§ About this exercise: Copy every line of the records below where the word "format" occurs.
================
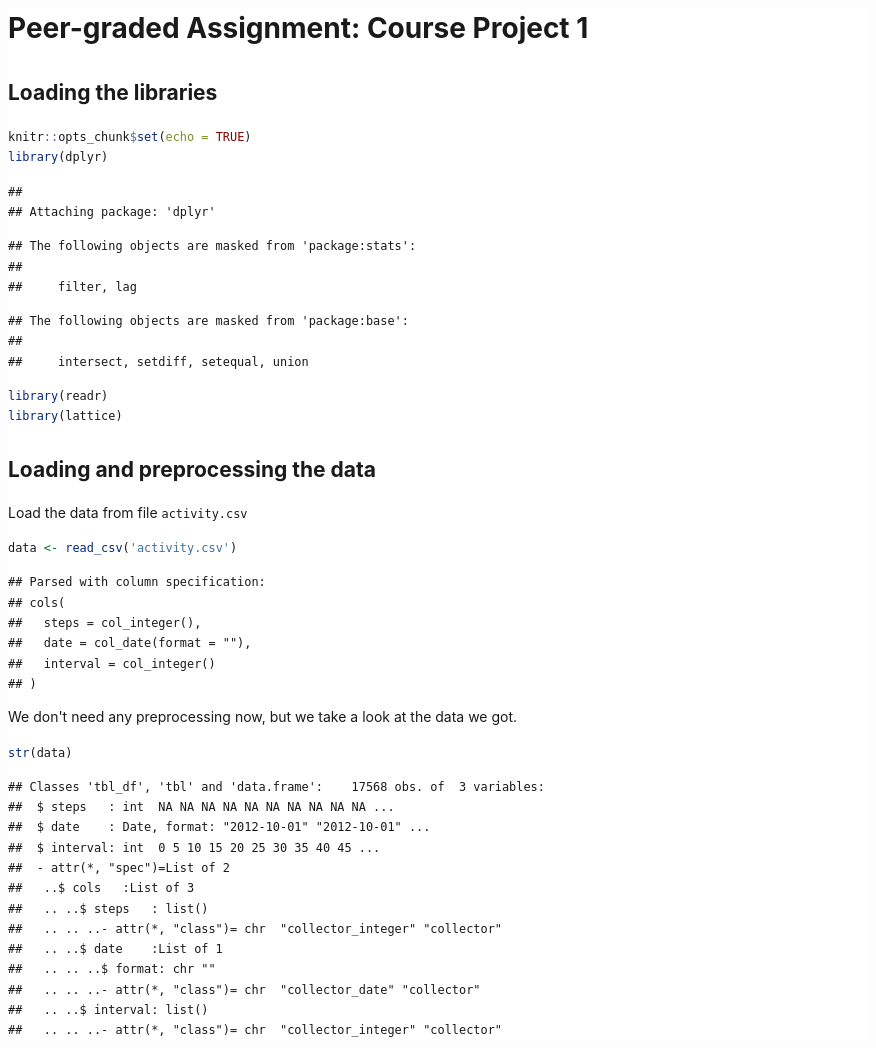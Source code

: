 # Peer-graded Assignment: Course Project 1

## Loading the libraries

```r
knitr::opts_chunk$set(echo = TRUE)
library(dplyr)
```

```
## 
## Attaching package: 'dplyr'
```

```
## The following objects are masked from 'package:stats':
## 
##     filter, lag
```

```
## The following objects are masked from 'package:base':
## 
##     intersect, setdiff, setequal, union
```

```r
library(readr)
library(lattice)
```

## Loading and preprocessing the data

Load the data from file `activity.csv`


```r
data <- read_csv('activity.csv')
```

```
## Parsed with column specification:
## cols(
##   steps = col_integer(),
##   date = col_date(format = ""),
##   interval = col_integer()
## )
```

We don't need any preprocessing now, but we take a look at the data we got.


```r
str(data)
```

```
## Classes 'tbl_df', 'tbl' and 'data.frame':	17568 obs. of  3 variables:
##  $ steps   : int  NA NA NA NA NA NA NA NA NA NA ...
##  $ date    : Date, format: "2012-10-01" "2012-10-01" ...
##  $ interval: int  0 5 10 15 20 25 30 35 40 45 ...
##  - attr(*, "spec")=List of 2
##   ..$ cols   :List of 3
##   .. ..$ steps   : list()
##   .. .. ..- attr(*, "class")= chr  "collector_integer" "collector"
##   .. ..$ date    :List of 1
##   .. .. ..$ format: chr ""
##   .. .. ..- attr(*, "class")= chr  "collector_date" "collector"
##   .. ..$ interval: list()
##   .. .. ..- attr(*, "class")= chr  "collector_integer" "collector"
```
================
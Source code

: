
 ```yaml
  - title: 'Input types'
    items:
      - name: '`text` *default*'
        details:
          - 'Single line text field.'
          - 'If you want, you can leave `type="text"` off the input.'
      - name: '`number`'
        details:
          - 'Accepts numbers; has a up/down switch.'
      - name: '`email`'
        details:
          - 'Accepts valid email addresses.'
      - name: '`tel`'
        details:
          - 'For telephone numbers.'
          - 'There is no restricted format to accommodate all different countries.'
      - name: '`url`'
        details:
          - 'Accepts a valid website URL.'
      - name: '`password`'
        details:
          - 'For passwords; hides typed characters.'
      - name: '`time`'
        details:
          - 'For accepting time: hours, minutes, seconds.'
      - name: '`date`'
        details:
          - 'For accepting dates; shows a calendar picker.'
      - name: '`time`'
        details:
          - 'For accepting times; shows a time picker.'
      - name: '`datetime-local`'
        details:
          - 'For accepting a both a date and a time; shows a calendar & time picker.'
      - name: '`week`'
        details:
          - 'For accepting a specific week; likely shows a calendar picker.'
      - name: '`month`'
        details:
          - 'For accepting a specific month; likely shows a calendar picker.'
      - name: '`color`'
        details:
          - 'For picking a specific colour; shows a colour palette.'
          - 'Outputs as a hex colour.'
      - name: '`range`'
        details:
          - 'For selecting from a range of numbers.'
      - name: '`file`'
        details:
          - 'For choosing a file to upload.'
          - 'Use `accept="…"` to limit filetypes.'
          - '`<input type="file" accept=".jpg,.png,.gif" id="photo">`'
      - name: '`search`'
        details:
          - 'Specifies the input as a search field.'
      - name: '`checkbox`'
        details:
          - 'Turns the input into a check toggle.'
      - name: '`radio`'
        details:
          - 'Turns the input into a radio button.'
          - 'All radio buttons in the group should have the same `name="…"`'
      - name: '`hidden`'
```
================
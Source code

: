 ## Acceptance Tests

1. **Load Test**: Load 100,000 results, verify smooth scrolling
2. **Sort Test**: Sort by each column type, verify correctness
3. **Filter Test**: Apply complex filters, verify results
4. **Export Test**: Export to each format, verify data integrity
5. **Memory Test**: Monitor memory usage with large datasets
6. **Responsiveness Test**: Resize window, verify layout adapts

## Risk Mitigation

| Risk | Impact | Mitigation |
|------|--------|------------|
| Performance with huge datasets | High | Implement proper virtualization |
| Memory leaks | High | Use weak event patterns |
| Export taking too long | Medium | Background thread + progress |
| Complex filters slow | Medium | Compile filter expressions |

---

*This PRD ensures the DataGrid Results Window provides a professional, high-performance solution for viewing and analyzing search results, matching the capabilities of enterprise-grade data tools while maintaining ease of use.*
================
§ Result:
##   date = col_date(format = ""),
##  $ date    : Date, format: "2012-10-01" "2012-10-01" ...
##   .. .. ..$ format: chr ""
          - 'There is no restricted format to accommodate all different countries.'
4. **Export Test**: Export to each format, verify data integrity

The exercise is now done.